Purpose
As for academic papers, the customary methods for assessing the impact of books are based on citations, which is straightforward but limited to the coverage of databases. Alternative metrics can be used to avoid such limitations, such as blog citations and library holdings. However, content-level information is generally ignored, thus overlooking users’ intentions. Meanwhile, abundant academic reviews express scholars’ opinions on books, which can be used to assess books’ impact via fine-grained review mining. Hence, this study aims to assess books’ use impacts by conducting content mining of academic reviews automatically and thereby confirmed the usefulness of academic reviews to libraries and readers.
Design/methodology/approach
Firstly, 61,933 academic reviews in Choice: Current Reviews for Academic Libraries were collected with three metadata metrics.

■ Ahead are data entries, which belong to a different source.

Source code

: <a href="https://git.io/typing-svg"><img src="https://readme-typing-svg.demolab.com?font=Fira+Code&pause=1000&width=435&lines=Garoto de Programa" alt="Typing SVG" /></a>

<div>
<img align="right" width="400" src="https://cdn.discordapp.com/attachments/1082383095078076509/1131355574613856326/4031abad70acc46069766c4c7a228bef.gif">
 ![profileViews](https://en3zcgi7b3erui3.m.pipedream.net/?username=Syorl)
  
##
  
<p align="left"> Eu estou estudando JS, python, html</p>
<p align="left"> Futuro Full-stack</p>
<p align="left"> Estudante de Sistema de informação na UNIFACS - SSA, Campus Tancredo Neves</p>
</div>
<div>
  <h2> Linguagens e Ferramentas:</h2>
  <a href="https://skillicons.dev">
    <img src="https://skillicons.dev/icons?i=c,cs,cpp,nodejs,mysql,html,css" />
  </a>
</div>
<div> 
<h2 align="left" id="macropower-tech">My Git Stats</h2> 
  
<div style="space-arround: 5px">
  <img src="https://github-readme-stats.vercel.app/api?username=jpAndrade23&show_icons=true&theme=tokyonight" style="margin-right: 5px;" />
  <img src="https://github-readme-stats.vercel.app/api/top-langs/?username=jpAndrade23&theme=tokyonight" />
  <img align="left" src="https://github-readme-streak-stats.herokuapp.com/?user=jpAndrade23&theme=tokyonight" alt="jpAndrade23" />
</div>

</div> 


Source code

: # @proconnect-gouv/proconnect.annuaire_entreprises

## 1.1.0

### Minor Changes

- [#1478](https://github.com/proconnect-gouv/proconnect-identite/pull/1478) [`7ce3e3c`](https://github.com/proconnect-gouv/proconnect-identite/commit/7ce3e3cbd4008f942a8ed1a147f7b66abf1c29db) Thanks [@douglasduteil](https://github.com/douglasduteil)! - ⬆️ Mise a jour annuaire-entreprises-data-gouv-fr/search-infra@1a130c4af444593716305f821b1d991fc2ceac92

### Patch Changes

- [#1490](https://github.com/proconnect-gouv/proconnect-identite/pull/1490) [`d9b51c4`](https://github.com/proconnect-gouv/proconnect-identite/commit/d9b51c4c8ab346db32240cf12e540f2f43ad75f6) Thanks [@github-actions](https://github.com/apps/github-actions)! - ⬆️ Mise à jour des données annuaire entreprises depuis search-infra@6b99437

Then, review contents were mined to obtain content metrics. Finally, to identify the reliability of academic reviews, Choice review metrics and other assessment metrics for use impact were compared and analysed.
Findings
The analysis results reveal that fine-grained mining of academic reviews can help users quickly understand multi-dimensional features of books, judge or predict the impacts of mass books, so as to provide references for different types of users (e.g. libraries and public readers) in book selection.
Originality/value
Book impact assessment via content mining can provide more detail information for massive users and cover shortcomings of traditional methods. It provides a new perspective and method for researches on use impact assessment. Moreover, this study’s proposed method might also be a means by which to measure other publications besides books.